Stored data
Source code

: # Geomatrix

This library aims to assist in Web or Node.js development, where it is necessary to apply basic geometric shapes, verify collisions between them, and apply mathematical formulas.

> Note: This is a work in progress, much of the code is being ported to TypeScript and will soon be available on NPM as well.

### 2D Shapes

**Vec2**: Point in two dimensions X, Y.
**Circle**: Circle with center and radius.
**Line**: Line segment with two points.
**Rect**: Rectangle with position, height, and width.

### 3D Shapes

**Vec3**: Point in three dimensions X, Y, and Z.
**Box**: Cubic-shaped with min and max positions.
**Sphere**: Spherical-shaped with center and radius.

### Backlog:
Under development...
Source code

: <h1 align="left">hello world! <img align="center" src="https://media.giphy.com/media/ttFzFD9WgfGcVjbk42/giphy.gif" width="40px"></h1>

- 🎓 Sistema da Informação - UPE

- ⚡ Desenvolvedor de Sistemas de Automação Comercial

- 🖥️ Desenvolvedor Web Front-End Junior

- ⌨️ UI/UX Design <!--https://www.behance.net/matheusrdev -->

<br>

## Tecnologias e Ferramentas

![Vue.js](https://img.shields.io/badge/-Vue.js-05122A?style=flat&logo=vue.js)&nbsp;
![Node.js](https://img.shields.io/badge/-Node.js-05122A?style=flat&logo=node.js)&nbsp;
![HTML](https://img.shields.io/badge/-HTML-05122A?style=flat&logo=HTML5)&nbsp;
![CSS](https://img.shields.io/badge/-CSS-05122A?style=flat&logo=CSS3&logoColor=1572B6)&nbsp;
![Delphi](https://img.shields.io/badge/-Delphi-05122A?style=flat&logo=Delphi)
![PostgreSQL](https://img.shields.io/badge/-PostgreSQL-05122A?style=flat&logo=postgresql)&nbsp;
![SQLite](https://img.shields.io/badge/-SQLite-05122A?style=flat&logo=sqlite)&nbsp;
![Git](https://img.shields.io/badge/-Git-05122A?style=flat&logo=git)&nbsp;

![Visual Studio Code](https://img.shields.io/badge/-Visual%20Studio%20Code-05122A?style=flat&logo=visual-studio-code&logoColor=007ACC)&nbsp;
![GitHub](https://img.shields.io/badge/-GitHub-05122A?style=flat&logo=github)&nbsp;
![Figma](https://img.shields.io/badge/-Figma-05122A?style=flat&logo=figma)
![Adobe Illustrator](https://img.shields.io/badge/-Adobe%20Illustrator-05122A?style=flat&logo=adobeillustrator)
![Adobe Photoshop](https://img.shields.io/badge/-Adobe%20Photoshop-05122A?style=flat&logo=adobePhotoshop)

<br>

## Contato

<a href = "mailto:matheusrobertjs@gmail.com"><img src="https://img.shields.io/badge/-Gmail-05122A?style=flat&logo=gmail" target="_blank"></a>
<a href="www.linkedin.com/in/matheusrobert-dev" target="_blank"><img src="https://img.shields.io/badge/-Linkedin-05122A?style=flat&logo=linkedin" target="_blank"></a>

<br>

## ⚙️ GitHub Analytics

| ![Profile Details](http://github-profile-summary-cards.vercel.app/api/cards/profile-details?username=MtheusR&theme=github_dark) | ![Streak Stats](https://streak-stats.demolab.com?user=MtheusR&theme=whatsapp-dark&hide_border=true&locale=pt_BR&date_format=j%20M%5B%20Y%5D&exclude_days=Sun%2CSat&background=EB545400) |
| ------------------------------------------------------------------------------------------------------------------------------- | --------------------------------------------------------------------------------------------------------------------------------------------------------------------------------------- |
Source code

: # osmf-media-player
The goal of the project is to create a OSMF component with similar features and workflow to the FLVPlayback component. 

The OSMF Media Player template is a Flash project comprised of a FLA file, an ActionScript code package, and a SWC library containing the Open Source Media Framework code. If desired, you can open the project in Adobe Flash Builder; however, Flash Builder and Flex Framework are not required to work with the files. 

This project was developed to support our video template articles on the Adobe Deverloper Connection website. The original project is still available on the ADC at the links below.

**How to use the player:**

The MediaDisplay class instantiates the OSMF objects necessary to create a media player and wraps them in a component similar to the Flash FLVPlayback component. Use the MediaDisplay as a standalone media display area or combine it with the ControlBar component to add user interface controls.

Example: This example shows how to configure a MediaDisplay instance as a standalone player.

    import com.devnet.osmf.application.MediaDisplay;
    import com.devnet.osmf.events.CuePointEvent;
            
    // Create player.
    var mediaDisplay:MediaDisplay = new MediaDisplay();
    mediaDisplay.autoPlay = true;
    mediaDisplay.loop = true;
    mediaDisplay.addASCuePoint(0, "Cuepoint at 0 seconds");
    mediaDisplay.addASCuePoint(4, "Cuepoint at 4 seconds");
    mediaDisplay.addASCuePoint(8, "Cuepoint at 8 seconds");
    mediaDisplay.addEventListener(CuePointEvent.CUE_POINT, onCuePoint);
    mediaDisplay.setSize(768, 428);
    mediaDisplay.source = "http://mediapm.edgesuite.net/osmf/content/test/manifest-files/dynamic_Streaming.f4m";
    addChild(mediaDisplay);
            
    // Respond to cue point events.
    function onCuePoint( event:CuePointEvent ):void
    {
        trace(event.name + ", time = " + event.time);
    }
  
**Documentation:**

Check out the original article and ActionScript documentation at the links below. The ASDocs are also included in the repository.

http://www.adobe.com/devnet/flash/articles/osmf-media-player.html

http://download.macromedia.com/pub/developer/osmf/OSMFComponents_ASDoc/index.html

**Aim of the exercise**
This exercise calls for every record to be restated word for word.

**Response area**
Source code

: # Geomatrix

This library aims to assist in Web or Node.js development, where it is necessary to apply basic geometric shapes, verify collisions between them, and apply mathematical formulas.

> Note: This is a work in progress, much of the code is being ported to TypeScript and will soon be available on NPM as well.

### 2D Shapes

**Vec2**: Point in two dimensions X, Y.
**Circle**: Circle with center and radius.
**Line**: Line segment with two points.
**Rect**: Rectangle with position, height, and width.

### 3D Shapes

**Vec3**: Point in three dimensions X, Y, and Z.
**Box**: Cubic-shaped with min and max positions.
**Sphere**: Spherical-shaped with center and radius.

### Backlog:
Under development...
Source code

: <h1 align="left">hello world! <img align="center" src="https://media.giphy.com/media/ttFzFD9WgfGcVjbk42/giphy.gif" width="40px"></h1>

- 🎓 Sistema da Informação - UPE

- ⚡ Desenvolvedor de Sistemas de Automação Comercial

- 🖥️ Desenvolvedor Web Front-End Junior

- ⌨️ UI/UX Design <!--https://www.behance.net/matheusrdev -->

<br>

## Tecnologias e Ferramentas

![Vue.js](https://img.shields.io/badge/-Vue.js-05122A?style=flat&logo=vue.js)&nbsp;
![Node.js](https://img.shields.io/badge/-Node.js-05122A?style=flat&logo=node.js)&nbsp;
![HTML](https://img.shields.io/badge/-HTML-05122A?style=flat&logo=HTML5)&nbsp;
![CSS](https://img.shields.io/badge/-CSS-05122A?style=flat&logo=CSS3&logoColor=1572B6)&nbsp;
![Delphi](https://img.shields.io/badge/-Delphi-05122A?style=flat&logo=Delphi)
![PostgreSQL](https://img.shields.io/badge/-PostgreSQL-05122A?style=flat&logo=postgresql)&nbsp;
![SQLite](https://img.shields.io/badge/-SQLite-05122A?style=flat&logo=sqlite)&nbsp;
![Git](https://img.shields.io/badge/-Git-05122A?style=flat&logo=git)&nbsp;

![Visual Studio Code](https://img.shields.io/badge/-Visual%20Studio%20Code-05122A?style=flat&logo=visual-studio-code&logoColor=007ACC)&nbsp;
![GitHub](https://img.shields.io/badge/-GitHub-05122A?style=flat&logo=github)&nbsp;
![Figma](https://img.shields.io/badge/-Figma-05122A?style=flat&logo=figma)
![Adobe Illustrator](https://img.shields.io/badge/-Adobe%20Illustrator-05122A?style=flat&logo=adobeillustrator)
![Adobe Photoshop](https://img.shields.io/badge/-Adobe%20Photoshop-05122A?style=flat&logo=adobePhotoshop)

<br>

## Contato

<a href = "mailto:matheusrobertjs@gmail.com"><img src="https://img.shields.io/badge/-Gmail-05122A?style=flat&logo=gmail" target="_blank"></a>
<a href="www.linkedin.com/in/matheusrobert-dev" target="_blank"><img src="https://img.shields.io/badge/-Linkedin-05122A?style=flat&logo=linkedin" target="_blank"></a>

<br>

## ⚙️ GitHub Analytics

| ![Profile Details](http://github-profile-summary-cards.vercel.app/api/cards/profile-details?username=MtheusR&theme=github_dark) | ![Streak Stats](https://streak-stats.demolab.com?user=MtheusR&theme=whatsapp-dark&hide_border=true&locale=pt_BR&date_format=j%20M%5B%20Y%5D&exclude_days=Sun%2CSat&background=EB545400) |
| ------------------------------------------------------------------------------------------------------------------------------- | --------------------------------------------------------------------------------------------------------------------------------------------------------------------------------------- |
Source code

: # osmf-media-player
The goal of the project is to create a OSMF component with similar features and workflow to the FLVPlayback component. 

The OSMF Media Player template is a Flash project comprised of a FLA file, an ActionScript code package, and a SWC library containing the Open Source Media Framework code. If desired, you can open the project in Adobe Flash Builder; however, Flash Builder and Flex Framework are not required to work with the files. 

This project was developed to support our video template articles on the Adobe Deverloper Connection website. The original project is still available on the ADC at the links below.

**How to use the player:**

The MediaDisplay class instantiates the OSMF objects necessary to create a media player and wraps them in a component similar to the Flash FLVPlayback component. Use the MediaDisplay as a standalone media display area or combine it with the ControlBar component to add user interface controls.

Example: This example shows how to configure a MediaDisplay instance as a standalone player.

    import com.devnet.osmf.application.MediaDisplay;
    import com.devnet.osmf.events.CuePointEvent;
            
    // Create player.
    var mediaDisplay:MediaDisplay = new MediaDisplay();
    mediaDisplay.autoPlay = true;
    mediaDisplay.loop = true;
    mediaDisplay.addASCuePoint(0, "Cuepoint at 0 seconds");
    mediaDisplay.addASCuePoint(4, "Cuepoint at 4 seconds");
    mediaDisplay.addASCuePoint(8, "Cuepoint at 8 seconds");
    mediaDisplay.addEventListener(CuePointEvent.CUE_POINT, onCuePoint);
    mediaDisplay.setSize(768, 428);
    mediaDisplay.source = "http://mediapm.edgesuite.net/osmf/content/test/manifest-files/dynamic_Streaming.f4m";
    addChild(mediaDisplay);
            
    // Respond to cue point events.
    function onCuePoint( event:CuePointEvent ):void
    {
        trace(event.name + ", time = " + event.time);
    }
  
**Documentation:**

Check out the original article and ActionScript documentation at the links below. The ASDocs are also included in the repository.

http://www.adobe.com/devnet/flash/articles/osmf-media-player.html

http://download.macromedia.com/pub/developer/osmf/OSMFComponents_ASDoc/index.html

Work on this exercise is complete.